(Material for this task begins)

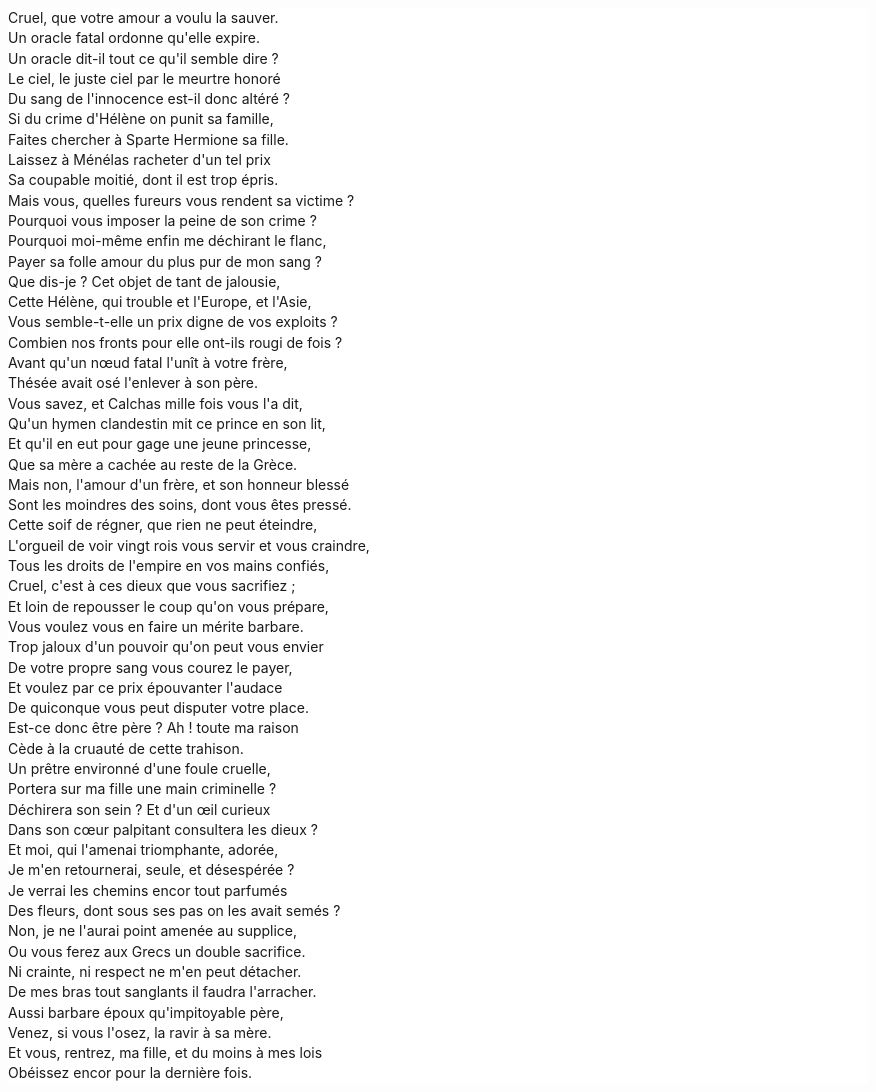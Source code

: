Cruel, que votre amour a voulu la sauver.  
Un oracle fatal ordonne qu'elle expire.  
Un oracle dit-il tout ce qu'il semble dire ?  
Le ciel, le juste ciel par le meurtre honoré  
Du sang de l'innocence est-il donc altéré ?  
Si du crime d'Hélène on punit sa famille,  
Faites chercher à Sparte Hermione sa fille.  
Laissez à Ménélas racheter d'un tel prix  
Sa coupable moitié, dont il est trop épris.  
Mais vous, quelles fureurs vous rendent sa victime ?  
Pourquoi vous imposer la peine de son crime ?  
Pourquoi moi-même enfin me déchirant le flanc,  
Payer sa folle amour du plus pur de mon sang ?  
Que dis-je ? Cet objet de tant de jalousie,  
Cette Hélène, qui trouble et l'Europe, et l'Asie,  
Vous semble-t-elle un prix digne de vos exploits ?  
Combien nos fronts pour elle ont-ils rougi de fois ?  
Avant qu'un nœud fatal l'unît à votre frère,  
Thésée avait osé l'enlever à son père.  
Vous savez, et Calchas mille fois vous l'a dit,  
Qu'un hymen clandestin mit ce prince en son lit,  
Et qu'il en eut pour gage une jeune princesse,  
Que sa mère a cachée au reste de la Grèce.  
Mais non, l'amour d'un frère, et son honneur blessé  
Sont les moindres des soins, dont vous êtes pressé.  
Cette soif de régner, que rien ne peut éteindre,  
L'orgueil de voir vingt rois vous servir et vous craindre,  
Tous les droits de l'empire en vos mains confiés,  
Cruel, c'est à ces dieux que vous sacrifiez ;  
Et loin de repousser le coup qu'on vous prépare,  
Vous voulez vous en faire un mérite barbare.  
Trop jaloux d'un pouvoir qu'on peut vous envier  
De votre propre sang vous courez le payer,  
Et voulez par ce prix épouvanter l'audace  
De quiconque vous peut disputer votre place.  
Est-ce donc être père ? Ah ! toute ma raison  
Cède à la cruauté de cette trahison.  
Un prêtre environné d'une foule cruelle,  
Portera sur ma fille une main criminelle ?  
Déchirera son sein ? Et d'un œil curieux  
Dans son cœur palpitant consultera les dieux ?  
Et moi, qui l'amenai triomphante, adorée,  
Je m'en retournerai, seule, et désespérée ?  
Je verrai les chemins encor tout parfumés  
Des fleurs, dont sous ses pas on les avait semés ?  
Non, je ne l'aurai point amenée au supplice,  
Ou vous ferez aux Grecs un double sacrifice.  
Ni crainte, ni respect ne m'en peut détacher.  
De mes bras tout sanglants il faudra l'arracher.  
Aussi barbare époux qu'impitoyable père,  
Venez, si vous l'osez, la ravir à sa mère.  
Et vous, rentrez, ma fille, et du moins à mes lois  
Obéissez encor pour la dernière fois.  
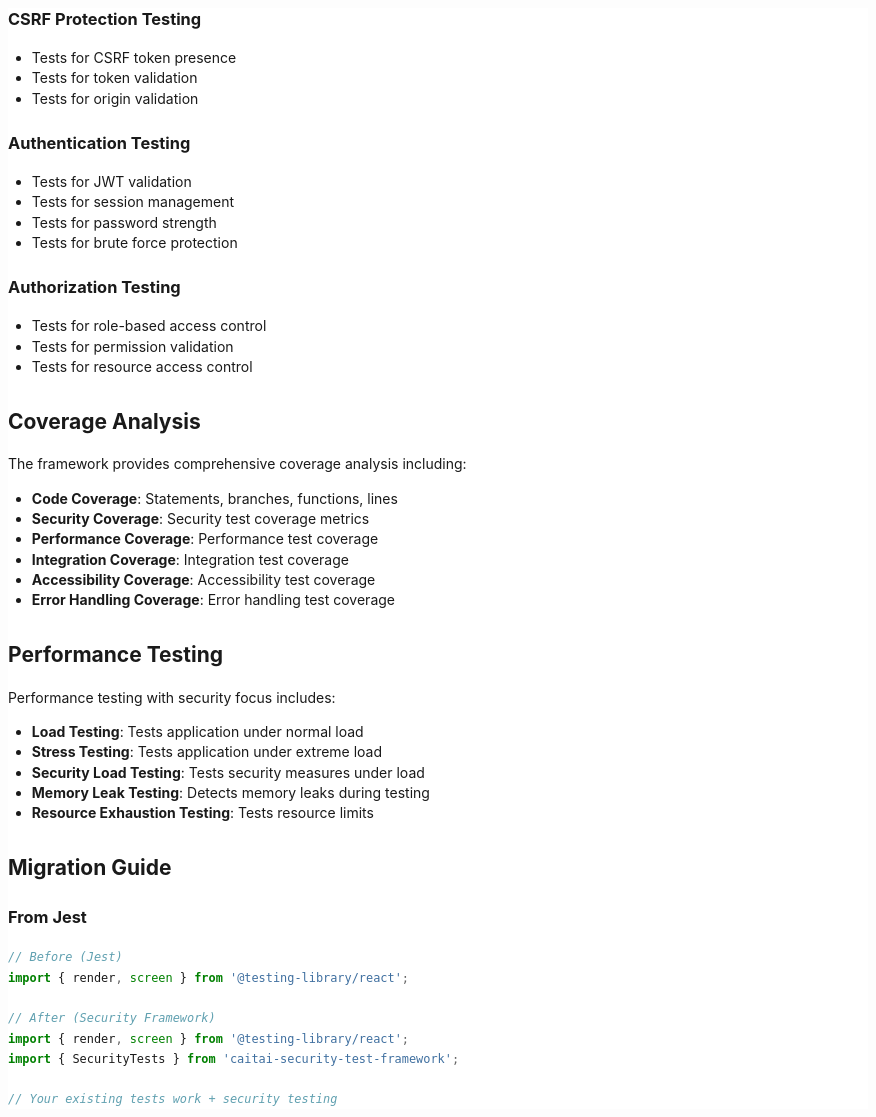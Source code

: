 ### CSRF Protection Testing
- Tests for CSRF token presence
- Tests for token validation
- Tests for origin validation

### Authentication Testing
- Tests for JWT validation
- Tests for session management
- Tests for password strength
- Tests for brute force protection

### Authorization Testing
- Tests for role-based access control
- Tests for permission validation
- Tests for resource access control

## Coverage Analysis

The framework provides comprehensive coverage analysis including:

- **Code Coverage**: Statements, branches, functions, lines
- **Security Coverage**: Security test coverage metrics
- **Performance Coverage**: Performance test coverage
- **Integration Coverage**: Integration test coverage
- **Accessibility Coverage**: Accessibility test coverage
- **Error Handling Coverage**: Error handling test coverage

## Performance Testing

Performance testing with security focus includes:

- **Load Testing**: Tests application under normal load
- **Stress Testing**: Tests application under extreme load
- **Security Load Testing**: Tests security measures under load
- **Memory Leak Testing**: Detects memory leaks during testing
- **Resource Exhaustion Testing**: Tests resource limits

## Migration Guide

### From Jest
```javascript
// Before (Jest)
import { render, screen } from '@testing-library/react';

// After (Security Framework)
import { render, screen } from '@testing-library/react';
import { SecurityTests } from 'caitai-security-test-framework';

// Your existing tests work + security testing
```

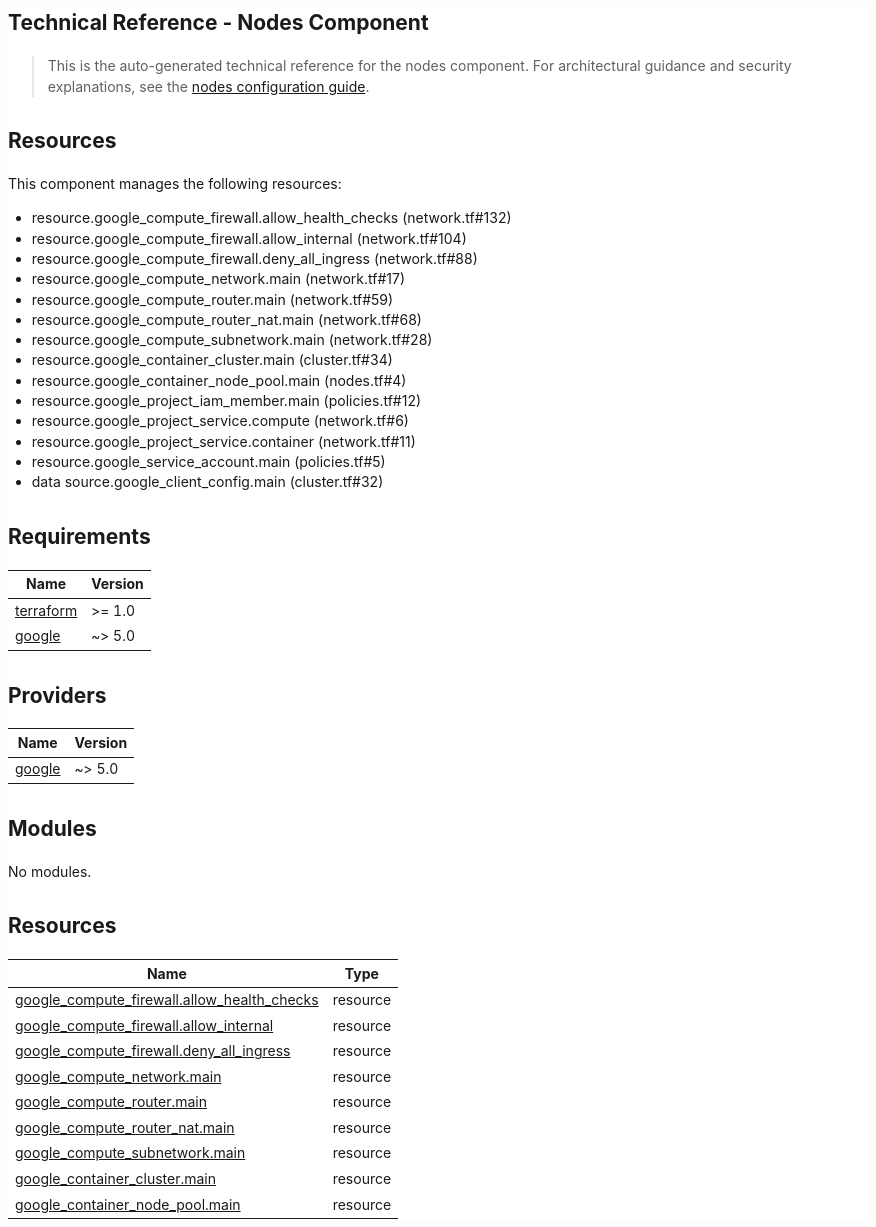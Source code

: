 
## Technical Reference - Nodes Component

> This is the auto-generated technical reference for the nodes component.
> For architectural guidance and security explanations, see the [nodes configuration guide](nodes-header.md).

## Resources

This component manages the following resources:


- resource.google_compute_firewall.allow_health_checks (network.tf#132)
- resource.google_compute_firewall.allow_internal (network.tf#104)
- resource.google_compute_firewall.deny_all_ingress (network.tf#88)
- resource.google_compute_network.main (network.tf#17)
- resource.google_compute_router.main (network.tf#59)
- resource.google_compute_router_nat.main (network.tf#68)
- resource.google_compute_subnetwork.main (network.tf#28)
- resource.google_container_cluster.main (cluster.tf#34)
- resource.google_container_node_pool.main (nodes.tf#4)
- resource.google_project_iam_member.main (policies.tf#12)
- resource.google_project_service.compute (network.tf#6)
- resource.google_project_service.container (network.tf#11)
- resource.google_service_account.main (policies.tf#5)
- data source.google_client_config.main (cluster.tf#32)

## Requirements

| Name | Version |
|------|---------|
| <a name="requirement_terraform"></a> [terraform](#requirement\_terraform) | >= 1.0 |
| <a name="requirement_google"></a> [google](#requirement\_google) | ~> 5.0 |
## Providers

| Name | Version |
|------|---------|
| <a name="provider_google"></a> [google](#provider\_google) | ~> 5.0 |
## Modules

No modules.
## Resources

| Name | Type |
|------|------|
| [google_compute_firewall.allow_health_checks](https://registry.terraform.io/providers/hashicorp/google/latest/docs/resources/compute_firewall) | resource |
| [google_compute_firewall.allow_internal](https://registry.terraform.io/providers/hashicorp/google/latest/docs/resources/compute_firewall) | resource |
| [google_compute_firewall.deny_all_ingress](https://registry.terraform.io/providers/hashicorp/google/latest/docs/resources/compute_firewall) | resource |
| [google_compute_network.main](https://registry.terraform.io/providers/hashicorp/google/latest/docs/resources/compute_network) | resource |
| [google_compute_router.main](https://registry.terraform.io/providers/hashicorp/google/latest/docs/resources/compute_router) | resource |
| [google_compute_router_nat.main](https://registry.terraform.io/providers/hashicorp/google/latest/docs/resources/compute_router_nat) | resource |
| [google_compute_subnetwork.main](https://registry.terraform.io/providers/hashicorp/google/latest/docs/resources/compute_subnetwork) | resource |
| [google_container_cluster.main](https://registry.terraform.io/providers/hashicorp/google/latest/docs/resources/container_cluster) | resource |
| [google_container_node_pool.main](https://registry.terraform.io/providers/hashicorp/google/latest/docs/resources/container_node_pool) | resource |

(Material for this task ends)

- **Requirement**
Search the entries for the string "fois" and copy each line where it occurs.

- **Written response**
Combien nos fronts pour elle ont-ils rougi de fois ?  
Vous savez, et Calchas mille fois vous l'a dit,  
Obéissez encor pour la dernière fois.  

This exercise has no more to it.